[Saved entries]
Segment Open

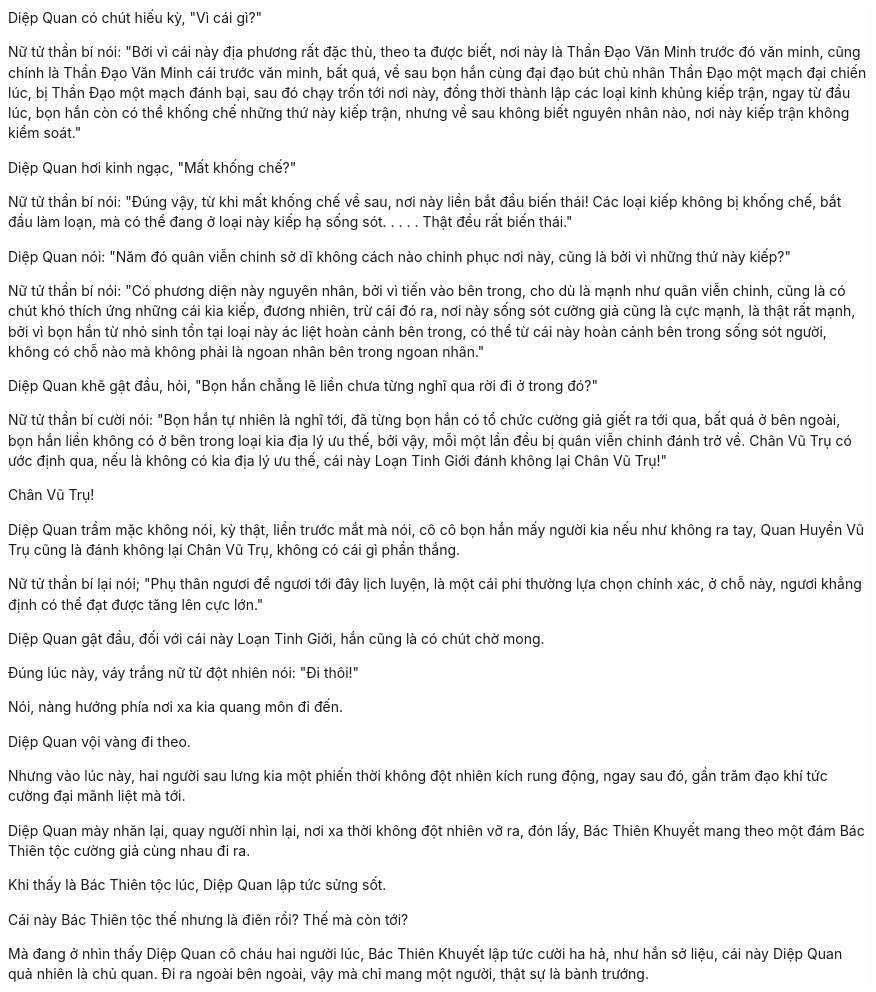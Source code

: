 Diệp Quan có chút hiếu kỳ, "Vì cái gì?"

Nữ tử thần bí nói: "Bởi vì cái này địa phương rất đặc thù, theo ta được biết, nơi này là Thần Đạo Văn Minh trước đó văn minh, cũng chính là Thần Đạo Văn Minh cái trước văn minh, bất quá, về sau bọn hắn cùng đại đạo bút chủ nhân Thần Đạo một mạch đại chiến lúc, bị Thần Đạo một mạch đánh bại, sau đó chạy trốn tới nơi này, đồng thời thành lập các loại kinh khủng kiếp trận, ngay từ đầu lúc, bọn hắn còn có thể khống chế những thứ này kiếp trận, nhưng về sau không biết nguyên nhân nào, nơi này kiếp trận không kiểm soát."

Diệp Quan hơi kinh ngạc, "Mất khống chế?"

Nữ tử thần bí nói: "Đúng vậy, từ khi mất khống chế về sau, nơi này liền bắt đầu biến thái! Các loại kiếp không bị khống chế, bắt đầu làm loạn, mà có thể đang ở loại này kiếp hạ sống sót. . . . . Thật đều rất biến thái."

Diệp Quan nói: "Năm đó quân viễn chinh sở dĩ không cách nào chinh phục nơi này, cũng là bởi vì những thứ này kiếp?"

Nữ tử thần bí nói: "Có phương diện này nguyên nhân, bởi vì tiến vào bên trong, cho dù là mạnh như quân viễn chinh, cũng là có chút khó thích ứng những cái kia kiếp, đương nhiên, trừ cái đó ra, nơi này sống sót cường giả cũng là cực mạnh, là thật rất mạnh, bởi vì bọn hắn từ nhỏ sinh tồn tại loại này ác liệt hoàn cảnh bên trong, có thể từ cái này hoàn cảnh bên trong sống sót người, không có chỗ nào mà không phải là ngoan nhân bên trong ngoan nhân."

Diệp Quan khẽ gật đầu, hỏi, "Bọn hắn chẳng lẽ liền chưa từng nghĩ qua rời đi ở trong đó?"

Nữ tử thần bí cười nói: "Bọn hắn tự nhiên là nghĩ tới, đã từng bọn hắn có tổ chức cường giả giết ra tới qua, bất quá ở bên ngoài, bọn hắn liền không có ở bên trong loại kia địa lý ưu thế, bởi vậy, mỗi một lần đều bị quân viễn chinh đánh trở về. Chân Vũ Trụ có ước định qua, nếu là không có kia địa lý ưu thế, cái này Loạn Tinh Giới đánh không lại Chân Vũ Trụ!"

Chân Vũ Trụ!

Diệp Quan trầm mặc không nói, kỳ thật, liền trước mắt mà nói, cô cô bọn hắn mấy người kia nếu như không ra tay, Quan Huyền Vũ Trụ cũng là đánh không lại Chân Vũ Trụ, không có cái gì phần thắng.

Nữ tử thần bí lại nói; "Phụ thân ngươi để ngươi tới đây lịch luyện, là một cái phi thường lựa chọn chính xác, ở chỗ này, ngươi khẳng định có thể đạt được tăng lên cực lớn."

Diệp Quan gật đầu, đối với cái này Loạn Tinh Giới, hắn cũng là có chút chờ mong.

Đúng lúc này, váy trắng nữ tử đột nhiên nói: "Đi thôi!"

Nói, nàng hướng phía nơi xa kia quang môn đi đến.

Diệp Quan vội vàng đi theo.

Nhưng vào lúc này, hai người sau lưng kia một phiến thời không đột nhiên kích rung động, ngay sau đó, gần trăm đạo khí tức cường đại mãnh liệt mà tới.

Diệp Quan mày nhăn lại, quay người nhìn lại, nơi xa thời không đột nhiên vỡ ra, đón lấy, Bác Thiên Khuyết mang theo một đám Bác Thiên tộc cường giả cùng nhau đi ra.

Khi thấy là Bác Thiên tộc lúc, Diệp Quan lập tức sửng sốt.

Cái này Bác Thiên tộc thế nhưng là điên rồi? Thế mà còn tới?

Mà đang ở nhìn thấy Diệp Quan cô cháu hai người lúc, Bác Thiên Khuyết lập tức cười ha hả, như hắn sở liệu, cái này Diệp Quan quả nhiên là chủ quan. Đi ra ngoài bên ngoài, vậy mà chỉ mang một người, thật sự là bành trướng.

Segment Closed

> About this task
Return only the part of the records above that opens with the line containing "vậy, từ khi" and closes with the line containing "Diệp Quan gật", ends included.

> Answer to the problem
Nữ tử thần bí nói: "Đúng vậy, từ khi mất khống chế về sau, nơi này liền bắt đầu biến thái! Các loại kiếp không bị khống chế, bắt đầu làm loạn, mà có thể đang ở loại này kiếp hạ sống sót. . . . . Thật đều rất biến thái."

Diệp Quan nói: "Năm đó quân viễn chinh sở dĩ không cách nào chinh phục nơi này, cũng là bởi vì những thứ này kiếp?"

Nữ tử thần bí nói: "Có phương diện này nguyên nhân, bởi vì tiến vào bên trong, cho dù là mạnh như quân viễn chinh, cũng là có chút khó thích ứng những cái kia kiếp, đương nhiên, trừ cái đó ra, nơi này sống sót cường giả cũng là cực mạnh, là thật rất mạnh, bởi vì bọn hắn từ nhỏ sinh tồn tại loại này ác liệt hoàn cảnh bên trong, có thể từ cái này hoàn cảnh bên trong sống sót người, không có chỗ nào mà không phải là ngoan nhân bên trong ngoan nhân."

Diệp Quan khẽ gật đầu, hỏi, "Bọn hắn chẳng lẽ liền chưa từng nghĩ qua rời đi ở trong đó?"

Nữ tử thần bí cười nói: "Bọn hắn tự nhiên là nghĩ tới, đã từng bọn hắn có tổ chức cường giả giết ra tới qua, bất quá ở bên ngoài, bọn hắn liền không có ở bên trong loại kia địa lý ưu thế, bởi vậy, mỗi một lần đều bị quân viễn chinh đánh trở về. Chân Vũ Trụ có ước định qua, nếu là không có kia địa lý ưu thế, cái này Loạn Tinh Giới đánh không lại Chân Vũ Trụ!"

Chân Vũ Trụ!

Diệp Quan trầm mặc không nói, kỳ thật, liền trước mắt mà nói, cô cô bọn hắn mấy người kia nếu như không ra tay, Quan Huyền Vũ Trụ cũng là đánh không lại Chân Vũ Trụ, không có cái gì phần thắng.

Nữ tử thần bí lại nói; "Phụ thân ngươi để ngươi tới đây lịch luyện, là một cái phi thường lựa chọn chính xác, ở chỗ này, ngươi khẳng định có thể đạt được tăng lên cực lớn."

Diệp Quan gật đầu, đối với cái này Loạn Tinh Giới, hắn cũng là có chút chờ mong.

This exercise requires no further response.